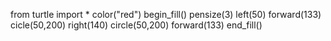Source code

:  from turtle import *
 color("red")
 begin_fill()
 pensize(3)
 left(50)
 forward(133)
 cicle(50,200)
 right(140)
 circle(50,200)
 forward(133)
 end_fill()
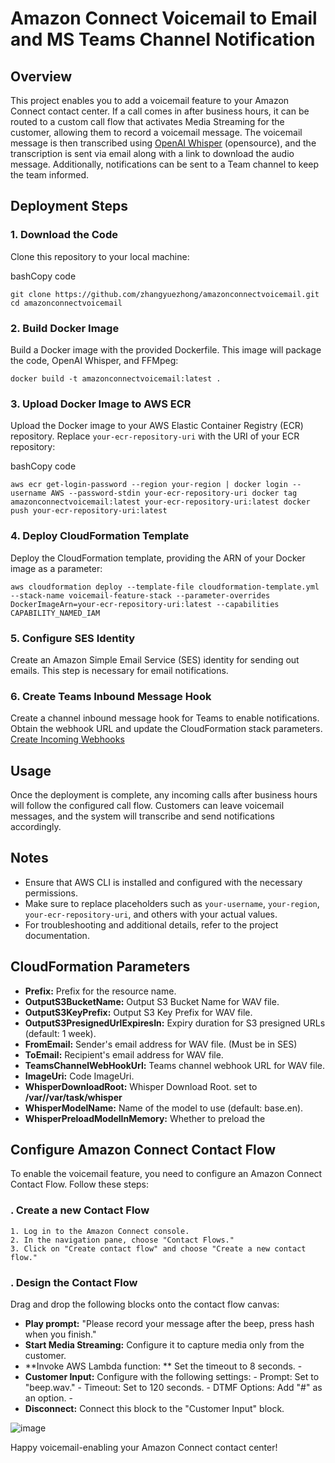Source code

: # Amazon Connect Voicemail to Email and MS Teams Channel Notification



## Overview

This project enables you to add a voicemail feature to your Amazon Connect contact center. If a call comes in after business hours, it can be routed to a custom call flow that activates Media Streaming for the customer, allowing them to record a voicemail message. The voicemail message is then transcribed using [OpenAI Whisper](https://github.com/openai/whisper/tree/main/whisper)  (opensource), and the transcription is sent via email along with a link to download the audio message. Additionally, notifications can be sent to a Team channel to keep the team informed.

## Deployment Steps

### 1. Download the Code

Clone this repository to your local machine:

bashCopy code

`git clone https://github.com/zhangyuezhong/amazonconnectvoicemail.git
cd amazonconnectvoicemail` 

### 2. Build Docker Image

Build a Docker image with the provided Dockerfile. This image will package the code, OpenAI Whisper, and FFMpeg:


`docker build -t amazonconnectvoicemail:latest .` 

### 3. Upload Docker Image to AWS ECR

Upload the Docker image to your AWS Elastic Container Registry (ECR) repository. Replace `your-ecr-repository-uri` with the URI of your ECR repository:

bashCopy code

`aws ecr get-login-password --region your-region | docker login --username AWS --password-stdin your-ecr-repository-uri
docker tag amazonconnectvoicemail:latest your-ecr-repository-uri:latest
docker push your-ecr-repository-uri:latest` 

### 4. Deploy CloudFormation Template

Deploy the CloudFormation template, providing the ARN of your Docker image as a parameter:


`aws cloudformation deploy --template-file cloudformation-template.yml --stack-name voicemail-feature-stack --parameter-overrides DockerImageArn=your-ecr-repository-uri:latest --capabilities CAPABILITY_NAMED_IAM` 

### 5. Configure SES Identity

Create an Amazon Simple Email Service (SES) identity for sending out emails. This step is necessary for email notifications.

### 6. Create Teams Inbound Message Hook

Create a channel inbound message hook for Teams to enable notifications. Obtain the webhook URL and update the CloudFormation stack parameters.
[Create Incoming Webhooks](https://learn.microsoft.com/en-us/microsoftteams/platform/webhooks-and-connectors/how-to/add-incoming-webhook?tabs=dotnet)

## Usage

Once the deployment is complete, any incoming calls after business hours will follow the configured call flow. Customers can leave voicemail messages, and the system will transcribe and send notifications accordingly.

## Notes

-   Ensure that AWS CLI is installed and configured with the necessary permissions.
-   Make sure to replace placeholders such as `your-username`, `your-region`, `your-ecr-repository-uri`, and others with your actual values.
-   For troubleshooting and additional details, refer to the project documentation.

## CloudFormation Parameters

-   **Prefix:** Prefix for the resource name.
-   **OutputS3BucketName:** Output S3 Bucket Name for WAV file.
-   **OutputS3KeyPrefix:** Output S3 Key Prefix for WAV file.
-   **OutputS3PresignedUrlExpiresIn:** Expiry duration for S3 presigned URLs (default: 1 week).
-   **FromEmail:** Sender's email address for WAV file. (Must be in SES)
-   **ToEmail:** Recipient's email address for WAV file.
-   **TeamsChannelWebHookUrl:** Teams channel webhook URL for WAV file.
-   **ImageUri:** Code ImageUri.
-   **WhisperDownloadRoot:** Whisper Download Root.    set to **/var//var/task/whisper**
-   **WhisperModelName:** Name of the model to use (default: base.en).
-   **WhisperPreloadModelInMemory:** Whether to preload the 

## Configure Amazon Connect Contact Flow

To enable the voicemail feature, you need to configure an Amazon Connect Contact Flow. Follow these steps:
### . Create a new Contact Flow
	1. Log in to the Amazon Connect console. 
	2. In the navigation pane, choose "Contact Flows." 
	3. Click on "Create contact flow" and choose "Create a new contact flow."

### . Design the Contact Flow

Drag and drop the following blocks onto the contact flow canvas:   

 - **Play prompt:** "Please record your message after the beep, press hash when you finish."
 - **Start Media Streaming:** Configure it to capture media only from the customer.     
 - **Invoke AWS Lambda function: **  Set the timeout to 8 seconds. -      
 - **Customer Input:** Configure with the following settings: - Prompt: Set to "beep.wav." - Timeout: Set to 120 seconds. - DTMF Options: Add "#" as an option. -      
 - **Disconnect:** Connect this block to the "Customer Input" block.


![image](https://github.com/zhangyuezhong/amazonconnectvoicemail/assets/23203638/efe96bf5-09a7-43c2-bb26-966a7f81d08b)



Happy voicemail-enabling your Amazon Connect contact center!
-------------------------
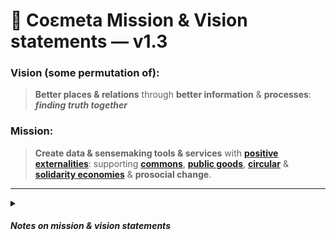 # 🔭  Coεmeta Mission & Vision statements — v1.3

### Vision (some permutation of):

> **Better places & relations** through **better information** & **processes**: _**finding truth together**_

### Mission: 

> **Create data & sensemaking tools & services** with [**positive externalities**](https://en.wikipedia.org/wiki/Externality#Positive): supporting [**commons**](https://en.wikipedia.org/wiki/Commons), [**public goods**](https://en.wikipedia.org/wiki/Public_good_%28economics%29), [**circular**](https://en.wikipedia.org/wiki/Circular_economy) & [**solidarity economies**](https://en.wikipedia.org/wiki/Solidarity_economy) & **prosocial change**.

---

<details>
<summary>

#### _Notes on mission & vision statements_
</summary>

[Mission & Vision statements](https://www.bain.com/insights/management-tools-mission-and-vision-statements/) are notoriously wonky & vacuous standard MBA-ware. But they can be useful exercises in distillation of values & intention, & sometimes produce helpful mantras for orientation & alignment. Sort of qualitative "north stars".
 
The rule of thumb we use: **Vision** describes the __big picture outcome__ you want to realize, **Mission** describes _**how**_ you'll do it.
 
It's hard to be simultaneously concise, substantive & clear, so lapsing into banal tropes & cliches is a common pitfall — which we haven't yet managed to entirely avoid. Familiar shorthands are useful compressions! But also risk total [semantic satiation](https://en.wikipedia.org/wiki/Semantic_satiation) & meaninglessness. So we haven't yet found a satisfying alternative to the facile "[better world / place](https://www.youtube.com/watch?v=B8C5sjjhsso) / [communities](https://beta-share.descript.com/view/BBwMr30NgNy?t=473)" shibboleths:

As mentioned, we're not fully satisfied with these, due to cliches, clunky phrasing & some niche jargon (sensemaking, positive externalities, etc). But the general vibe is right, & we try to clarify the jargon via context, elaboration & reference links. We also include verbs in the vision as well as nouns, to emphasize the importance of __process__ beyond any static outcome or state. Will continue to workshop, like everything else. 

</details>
-------------------------
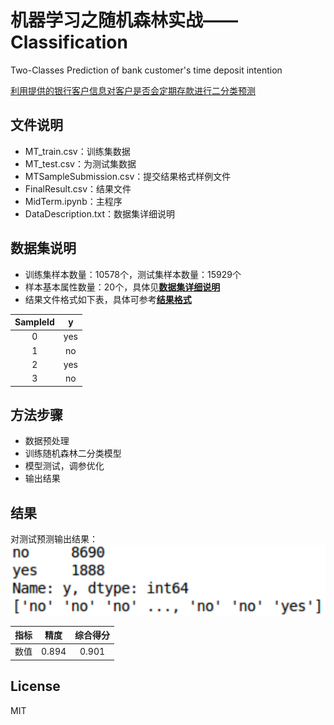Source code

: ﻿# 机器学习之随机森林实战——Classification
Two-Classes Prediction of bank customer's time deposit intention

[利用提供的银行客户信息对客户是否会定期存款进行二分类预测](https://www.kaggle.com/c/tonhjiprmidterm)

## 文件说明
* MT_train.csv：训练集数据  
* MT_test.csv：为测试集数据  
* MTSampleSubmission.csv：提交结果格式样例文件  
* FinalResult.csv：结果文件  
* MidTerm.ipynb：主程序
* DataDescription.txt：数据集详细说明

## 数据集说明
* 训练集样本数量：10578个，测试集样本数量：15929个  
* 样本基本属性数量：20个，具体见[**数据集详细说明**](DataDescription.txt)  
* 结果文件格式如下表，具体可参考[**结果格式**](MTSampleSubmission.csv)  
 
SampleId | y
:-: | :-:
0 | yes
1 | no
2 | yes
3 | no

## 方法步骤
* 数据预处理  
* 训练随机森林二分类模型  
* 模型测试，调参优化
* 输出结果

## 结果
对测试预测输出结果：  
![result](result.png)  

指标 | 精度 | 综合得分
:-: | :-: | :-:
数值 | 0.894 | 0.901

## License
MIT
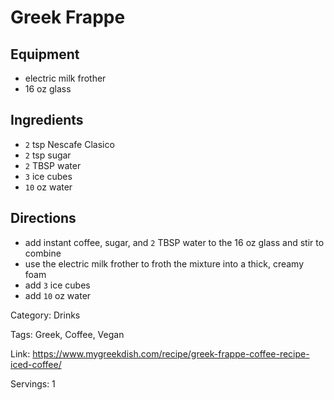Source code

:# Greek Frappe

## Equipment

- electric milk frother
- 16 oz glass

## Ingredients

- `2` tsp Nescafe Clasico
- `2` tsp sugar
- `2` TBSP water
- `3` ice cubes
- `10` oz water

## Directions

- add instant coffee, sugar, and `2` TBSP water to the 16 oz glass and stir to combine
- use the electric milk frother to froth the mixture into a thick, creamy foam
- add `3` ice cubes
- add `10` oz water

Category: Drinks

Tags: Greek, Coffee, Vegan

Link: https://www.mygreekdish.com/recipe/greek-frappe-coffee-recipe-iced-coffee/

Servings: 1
-------------------------
Look back at the entries above and repeat, unchanged, every line from the line holding "the project documentation." through the line holding "Prefix for WAV file.".

Your solution ->
-   For troubleshooting and additional details, refer to the project documentation.

## CloudFormation Parameters

-   **Prefix:** Prefix for the resource name.
-   **OutputS3BucketName:** Output S3 Bucket Name for WAV file.
-   **OutputS3KeyPrefix:** Output S3 Key Prefix for WAV file.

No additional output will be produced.